Each year, the U.S. Department of State releases a list of countries whose citizens are eligible to apply for the Diversity Visa Lottery. Since the purpose of the lottery is to diversify the countries from where the United States receives immigrants, countries from where we receive many immigrants will not appear on this list.
In 2018, the only country in North America whose citizens could apply for the diversity visa lottery was the Bahamas. But citizens from some countries you might not expect to see could apply for the Diversity Visa Lottery. For example, citizens from Guatemala, Nicaragua, Somalia, Ethiopia and Burma could all apply.

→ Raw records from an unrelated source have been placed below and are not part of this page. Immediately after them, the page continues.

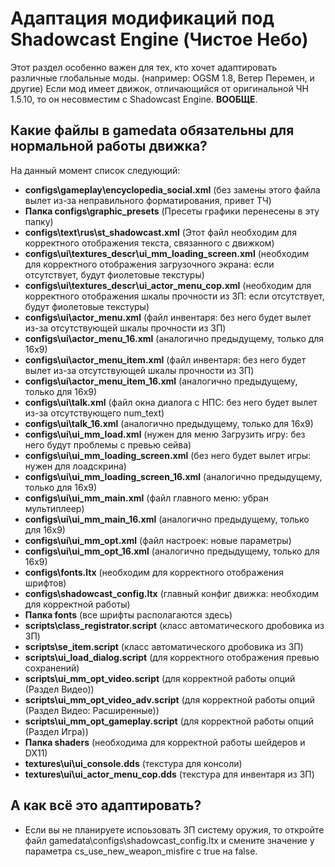 # Адаптация модификаций под Shadowcast Engine (Чистое Небо)

Этот раздел особенно важен для тех, кто хочет адаптировать различные глобальные моды. (например: OGSM 1.8, Ветер Перемен, и другие) Если мод имеет движок, отличающийся от оригинальной ЧН 1.5.10, то он несовместим с Shadowcast Engine. **ВООБЩЕ**.

## Какие файлы в gamedata обязательны для нормальной работы движка?

На данный момент список следующий:

* **configs\gameplay\encyclopedia_social.xml** (без замены этого файла вылет из-за неправильного форматирования, привет ТЧ)  
* **Папка configs\graphic_presets** (Пресеты графики перенесены в эту папку)  
* **configs\text\rus\st_shadowcast.xml** (Этот файл необходим для корректного отображения текста, связанного с движком)  
* **configs\ui\textures_descr\ui_mm_loading_screen.xml** (необходим для корректного отображения загрузочного экрана: если отсутствует, будут фиолетовые текстуры)  
* **configs\ui\textures_descr\ui_actor_menu_cop.xml** (необходим для корректного отображения шкалы прочности из ЗП: если отсутствует, будут фиолетовые текстуры)  
* **configs\ui\actor_menu.xml** (файл инвентаря: без него будет вылет из-за отсутствующей шкалы прочности из ЗП)  
* **configs\ui\actor_menu_16.xml** (аналогично предыдущему, только для 16x9)  
* **configs\ui\actor_menu_item.xml** (файл инвентаря: без него будет вылет из-за отсутствующей шкалы прочности из ЗП)  
* **configs\ui\actor_menu_item_16.xml** (аналогично предыдущему, только для 16x9)  
* **configs\ui\talk.xml** (файл окна диалога с НПС: без него будет вылет из-за отсутствующего num_text)  
* **configs\ui\talk_16.xml** (аналогично предыдущему, только для 16x9)  
* **configs\ui\ui_mm_load.xml** (нужен для меню Загрузить игру: без него будут проблемы с превью сейва)  
* **configs\ui\ui_mm_loading_screen.xml** (без него будет вылет игры: нужен для лоадскрина)  
* **configs\ui\ui_mm_loading_screen_16.xml** (аналогично предыдущему, только для 16x9)  
* **configs\ui\ui_mm_main.xml** (файл главного меню: убран мультиплеер)  
* **configs\ui\ui_mm_main_16.xml** (аналогично предыдущему, только для 16x9)  
* **configs\ui\ui_mm_opt.xml** (файл настроек: новые параметры)  
* **configs\ui\ui_mm_opt_16.xml** (аналогично предыдущему, только для 16x9)  
* **configs\fonts.ltx** (необходим для корректного отображения шрифтов)  
* **configs\shadowcast_config.ltx** (главный конфиг движка: необходим для корректной работы)  
* **Папка fonts** (все шрифты располагаются здесь)
* **scripts\class_registrator.script** (класс автоматического дробовика из ЗП)
* **scripts\se_item.script** (класс автоматического дробовика из ЗП)
* **scripts\ui_load_dialog.script** (для корректного отображения превью сохранений)
* **scripts\ui_mm_opt_video.script** (для корректной работы опций (Раздел Видео))
* **scripts\ui_mm_opt_video_adv.script** (для корректной работы опций (Раздел Видео: Расширенные))
* **scripts\ui_mm_opt_gameplay.script** (для корректной работы опций (Раздел Игра))
* **Папка shaders** (необходима для корректной работы шейдеров и DX11)
* **textures\ui\ui_console.dds** (текстура для консоли)
* **textures\ui\ui_actor_menu_cop.dds** (текстура для инвентаря из ЗП)

## А как всё это адаптировать?
* Если вы не планируете испоьзовать ЗП систему оружия, то откройте файл gamedata\configs\shadowcast_config.ltx и смените значение у параметра cs_use_new_weapon_misfire с true на false.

Don’t automatically send in your green card application just because you won the lottery. A mistake in your green card application could send you to deportation. Therefore, DO NOT mail an application for a green card to Immigration unless you know with certainty that you qualify for it. Applying for a green card requires you to share your name, home address, work address, phone number, and digital scans of your fingerprints and your face. All of these identifiers make you easy to find if you are deportable. There are many people who may win the diversity visa lottery but do not personally qualify for green cards.
As always, it’s important to talk to a competent immigration attorney before sending anything to Immigration. Remember, getting a green card, or lawful permanent residency, is always a two-step process. Learn more about this process on our Green Cards page.
1. Birth or Marriage
You are eligible to apply for an Immigrant visa in the Diversity Visa Lottery if you were born in one of the eligible countries. If you were not born in one of the eligible countries, you may still apply if:
- One of your parents was born in an eligible country, AND
- Your parents were not born in or lawfully within your country of birth when you were born.
This can be complicated. Please speak to a knowledgeable attorney before applying for the Diversity Visa Lottery using this exemption.
Let’s say your parents were born in the Bahamas, but then moved to Canada without getting a legal status. If your mother gave birth to you while they were unlawfully living in Canada, you could still apply for the Diversity Visa Lottery. You would apply through your parents’ Bahamian citizenship.
If you are married, either you or your spouse must come from one of the eligible countries. However, if you are relying on your spouse’s eligibility, then you both must come to the United States at the same time.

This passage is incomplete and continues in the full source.